Shahin Rafii says “To regenerate long-lasting liver, we may need to transplant hepatocytes with the properly activated endothelium, which produces the right growth factors for the hepatocytes to attach, grow, and connect with other parts of the liver.”
The endothelium is the innermost layer of blood vessels, made up of cells that had largely been assumed to function primarily as delivery vehicles for oxygen and nutrients. But earlier this year, Howard Hughes Medical Institute investigator Shahin Rafii figured out that these endothelial cells also release growth factors that direct bone marrow stem cells to multiply and differentiate into different types of blood cells.
During development, embryonic stem cells can differentiate into just about any tissue in the body. But adult stem cells, which are in short supply, are more tissue specific and employed mostly for maintenance and repair of the types of tissue they reside in. Being able to prompt these adult stem cells to proliferate and differentiate on command could have a profound impact on the field of regenerative medicine: Injury from therapeutic chemotherapy and radiation could be repaired; heart muscle damaged during a heart attack could be restored, and a failing liver could be rescued and rebuilt.
The idea that endothelial cells might play a role in tissue regeneration was an unorthodox one, but Rafii and his team noticed that evidence was beginning to build in support of that theory. His and other labs had observed that adult stem cells in a number of body parts—bone marrow, brain, muscle, testes, even fat—clustered near the endothelium.
“Some people would say, ‘Of course stem cells like to hang out with blood vessels, because they can conveniently extract oxygen, glucose, and nutrients very well that way,’” says Rafii, a professor of genetic and regenerative medicine and co-director of the Ansary Stem Cell Institute at Weill Cornell Medical College in New York.
But he and his colleagues noticed something else. After endothelial cells in bone marrow had been damaged by chemotherapy or radiation, the blood vessels still delivered oxygen but the blood stem cells weren’t dividing. “I hypothesized that, in addition to delivering nutrients, maybe endothelial cells are also releasing growth factors,” Rafii says.
“For the last decade, physician-scientists have been trying to transplant hepatocytes to regenerate the liver. But they grow for a few months then the majority die off,” Rafii says. “Based on our data, one could argue that just transplanting hepatocytes is not going to work. To regenerate long-lasting liver, we may need to transplant hepatocytes with the properly activated endothelium, which produces the right growth factors for the hepatocytes to attach, grow, and connect with other parts of the liver. Co-transplantation of primed activated endothelium with liver cells may be an important step to design future therapies to regenerate liver.”

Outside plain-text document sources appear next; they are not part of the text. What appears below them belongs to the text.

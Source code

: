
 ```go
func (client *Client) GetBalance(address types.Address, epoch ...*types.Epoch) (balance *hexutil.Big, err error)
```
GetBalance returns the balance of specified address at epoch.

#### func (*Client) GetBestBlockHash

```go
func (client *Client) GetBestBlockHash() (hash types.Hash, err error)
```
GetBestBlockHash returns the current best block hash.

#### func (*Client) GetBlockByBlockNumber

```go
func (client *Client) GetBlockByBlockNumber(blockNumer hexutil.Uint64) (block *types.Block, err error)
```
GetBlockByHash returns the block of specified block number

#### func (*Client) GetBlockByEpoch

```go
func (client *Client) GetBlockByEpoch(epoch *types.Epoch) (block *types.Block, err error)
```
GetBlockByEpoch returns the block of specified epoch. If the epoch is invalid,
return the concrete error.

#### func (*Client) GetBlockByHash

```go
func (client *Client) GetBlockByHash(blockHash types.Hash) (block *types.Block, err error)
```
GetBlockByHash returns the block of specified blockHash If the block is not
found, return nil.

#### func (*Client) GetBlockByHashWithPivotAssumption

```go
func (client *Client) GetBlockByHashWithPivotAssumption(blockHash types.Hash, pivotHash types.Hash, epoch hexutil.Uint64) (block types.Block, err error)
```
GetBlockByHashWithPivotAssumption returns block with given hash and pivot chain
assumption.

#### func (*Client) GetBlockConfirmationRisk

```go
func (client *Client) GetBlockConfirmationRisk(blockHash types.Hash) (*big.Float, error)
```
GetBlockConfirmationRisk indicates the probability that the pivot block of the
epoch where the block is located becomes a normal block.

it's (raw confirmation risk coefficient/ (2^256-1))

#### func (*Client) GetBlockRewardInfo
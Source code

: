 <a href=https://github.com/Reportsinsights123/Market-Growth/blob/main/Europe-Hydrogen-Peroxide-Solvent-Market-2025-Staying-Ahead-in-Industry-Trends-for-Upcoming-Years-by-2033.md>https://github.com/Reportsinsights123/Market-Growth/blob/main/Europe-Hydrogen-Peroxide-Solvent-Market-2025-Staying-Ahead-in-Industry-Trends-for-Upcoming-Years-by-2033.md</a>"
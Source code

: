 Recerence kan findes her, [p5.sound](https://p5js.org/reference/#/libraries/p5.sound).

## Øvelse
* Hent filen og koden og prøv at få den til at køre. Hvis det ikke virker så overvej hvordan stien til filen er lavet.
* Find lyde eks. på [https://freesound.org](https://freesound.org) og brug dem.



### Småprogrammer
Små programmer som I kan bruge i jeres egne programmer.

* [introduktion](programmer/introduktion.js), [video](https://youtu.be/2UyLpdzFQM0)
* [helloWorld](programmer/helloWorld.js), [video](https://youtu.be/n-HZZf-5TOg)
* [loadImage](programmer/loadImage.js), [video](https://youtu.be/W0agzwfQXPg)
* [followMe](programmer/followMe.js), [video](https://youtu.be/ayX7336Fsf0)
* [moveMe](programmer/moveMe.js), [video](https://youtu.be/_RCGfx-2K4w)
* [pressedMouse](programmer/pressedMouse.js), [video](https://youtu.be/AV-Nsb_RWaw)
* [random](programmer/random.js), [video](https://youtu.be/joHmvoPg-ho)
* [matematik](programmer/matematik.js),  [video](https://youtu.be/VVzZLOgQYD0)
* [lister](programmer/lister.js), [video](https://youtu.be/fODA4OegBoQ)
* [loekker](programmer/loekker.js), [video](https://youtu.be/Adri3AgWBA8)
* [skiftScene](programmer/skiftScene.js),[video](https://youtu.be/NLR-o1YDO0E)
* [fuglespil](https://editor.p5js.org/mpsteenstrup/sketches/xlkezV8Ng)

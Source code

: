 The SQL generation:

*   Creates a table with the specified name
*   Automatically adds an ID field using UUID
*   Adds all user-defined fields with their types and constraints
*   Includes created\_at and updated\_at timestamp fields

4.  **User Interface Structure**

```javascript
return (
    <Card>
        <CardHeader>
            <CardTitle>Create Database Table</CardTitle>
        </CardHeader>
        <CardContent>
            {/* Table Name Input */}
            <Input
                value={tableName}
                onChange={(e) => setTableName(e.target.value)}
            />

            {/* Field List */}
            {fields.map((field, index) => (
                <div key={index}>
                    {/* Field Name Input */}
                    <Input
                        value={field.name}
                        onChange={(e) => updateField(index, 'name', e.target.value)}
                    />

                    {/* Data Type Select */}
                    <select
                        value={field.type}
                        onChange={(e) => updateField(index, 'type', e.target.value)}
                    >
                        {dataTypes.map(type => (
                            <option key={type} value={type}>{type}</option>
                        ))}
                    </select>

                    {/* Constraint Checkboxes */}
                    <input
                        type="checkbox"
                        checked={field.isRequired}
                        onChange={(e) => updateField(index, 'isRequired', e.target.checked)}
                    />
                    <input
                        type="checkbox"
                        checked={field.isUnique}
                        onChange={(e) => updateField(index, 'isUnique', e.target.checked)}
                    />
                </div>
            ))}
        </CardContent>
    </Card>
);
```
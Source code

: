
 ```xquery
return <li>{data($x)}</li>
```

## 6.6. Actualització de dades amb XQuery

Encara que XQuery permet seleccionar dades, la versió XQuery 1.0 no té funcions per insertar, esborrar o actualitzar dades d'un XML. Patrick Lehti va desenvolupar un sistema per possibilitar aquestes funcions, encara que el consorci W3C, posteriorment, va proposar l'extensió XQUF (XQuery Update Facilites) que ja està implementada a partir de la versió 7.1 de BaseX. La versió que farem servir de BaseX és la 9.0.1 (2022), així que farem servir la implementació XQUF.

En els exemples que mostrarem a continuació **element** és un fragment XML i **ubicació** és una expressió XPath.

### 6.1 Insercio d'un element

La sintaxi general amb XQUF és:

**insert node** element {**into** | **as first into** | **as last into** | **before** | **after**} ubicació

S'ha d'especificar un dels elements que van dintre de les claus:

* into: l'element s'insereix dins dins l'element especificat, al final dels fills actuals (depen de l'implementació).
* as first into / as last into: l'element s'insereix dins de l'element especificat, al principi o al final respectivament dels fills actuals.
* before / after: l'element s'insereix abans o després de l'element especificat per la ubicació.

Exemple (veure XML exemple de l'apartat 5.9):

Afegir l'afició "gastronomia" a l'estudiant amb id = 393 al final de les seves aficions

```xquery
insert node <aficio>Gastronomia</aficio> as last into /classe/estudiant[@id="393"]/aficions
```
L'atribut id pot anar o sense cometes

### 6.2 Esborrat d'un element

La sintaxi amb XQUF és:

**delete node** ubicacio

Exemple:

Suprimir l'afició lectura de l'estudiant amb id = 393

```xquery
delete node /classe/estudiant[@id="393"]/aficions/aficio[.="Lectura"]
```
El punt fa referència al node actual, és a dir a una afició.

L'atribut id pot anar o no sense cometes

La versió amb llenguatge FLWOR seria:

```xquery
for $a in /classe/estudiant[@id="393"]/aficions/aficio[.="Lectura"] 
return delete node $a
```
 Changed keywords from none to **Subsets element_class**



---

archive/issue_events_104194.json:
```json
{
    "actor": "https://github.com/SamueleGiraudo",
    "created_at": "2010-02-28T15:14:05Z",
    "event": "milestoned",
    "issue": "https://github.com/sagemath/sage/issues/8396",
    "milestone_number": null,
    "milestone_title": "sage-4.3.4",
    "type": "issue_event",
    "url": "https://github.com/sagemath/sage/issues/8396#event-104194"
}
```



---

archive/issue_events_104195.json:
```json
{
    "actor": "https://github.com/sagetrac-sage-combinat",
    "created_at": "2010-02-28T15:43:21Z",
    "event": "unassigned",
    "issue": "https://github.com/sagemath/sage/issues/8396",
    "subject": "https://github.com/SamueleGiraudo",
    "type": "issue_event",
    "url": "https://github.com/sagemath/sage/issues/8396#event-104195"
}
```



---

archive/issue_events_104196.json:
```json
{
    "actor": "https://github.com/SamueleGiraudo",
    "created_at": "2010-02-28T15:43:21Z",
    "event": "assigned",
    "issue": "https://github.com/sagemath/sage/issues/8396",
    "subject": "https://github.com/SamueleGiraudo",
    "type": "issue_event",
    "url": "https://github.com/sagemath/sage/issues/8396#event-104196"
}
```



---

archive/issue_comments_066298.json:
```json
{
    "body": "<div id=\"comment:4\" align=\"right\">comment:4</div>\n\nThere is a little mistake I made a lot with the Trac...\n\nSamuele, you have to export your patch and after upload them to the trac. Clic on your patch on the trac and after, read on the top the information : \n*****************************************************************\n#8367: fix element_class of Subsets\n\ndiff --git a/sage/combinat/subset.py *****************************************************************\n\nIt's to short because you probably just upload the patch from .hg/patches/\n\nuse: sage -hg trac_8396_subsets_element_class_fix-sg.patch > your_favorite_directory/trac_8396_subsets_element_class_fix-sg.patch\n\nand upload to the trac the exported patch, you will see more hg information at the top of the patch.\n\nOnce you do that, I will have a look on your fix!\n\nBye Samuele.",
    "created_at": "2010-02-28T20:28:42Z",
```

The lab is already building evidence that activation of the endothelium may play an essential role in prompting tissue regeneration in the lungs and pancreas. Rafii predicts their research will ultimately be applicable to many organs, including the heart and brain, and possibly even have a role in preventing tumor growth.
“One of the most remarkable findings of our studies is the realization that endothelial cells within each organ are functionally different, and once activated produce unique sets of growth factors,” Rafii explains. “The challenge that lies ahead is to discover the organ-specific growth factors produced by the endothelial cells that initiate the regeneration of that particular organ. Then, these factors could be exploited therapeutically to induce selective regeneration of one organ without affecting others.”